### Goal of the exercise:
Please find how many lines of the data contain the string "pensares", and respond with that number only.

(Records begins)

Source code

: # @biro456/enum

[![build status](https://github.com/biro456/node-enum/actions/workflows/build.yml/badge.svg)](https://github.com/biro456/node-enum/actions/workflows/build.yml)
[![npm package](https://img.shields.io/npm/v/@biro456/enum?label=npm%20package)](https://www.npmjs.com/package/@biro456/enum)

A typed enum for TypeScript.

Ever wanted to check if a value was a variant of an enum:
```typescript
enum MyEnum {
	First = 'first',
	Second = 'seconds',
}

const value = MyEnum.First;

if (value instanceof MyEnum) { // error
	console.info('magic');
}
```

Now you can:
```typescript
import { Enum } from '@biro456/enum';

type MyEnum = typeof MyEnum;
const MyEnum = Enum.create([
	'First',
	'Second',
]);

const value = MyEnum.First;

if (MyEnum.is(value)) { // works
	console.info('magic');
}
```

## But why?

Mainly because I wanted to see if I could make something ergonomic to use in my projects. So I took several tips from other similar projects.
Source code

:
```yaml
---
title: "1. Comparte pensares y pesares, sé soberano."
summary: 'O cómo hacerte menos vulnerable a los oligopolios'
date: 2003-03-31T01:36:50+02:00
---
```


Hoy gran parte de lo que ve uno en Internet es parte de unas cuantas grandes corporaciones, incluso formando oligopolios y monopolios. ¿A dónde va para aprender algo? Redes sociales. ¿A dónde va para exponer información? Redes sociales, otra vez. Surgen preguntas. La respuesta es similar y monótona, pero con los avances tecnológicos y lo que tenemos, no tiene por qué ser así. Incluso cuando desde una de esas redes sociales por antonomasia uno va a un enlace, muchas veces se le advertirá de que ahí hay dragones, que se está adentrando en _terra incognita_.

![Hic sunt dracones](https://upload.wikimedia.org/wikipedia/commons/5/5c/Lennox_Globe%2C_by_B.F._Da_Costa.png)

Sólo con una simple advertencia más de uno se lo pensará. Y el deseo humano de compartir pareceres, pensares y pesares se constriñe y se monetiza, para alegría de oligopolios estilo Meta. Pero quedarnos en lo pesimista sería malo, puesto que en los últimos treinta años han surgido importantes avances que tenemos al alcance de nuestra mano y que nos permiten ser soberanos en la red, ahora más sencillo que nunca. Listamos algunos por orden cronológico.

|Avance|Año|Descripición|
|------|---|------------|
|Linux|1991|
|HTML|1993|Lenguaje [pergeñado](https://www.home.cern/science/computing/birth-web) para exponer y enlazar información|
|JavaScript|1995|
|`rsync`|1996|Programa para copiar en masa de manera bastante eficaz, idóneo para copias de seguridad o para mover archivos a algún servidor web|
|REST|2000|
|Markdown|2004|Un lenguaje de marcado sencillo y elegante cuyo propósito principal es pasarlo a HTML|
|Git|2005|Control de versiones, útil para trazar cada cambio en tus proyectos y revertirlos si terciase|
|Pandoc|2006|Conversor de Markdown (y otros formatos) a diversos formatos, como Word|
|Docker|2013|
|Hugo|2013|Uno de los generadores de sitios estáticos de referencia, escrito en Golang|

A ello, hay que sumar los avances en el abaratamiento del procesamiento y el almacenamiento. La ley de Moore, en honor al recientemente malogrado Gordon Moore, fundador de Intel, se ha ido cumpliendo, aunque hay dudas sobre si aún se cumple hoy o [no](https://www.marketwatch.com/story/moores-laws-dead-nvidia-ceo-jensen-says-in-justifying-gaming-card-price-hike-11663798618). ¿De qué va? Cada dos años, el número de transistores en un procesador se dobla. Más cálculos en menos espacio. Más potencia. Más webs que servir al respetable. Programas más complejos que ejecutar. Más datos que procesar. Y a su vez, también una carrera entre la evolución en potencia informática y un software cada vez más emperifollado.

(Records ends)

### Reply to the task:
2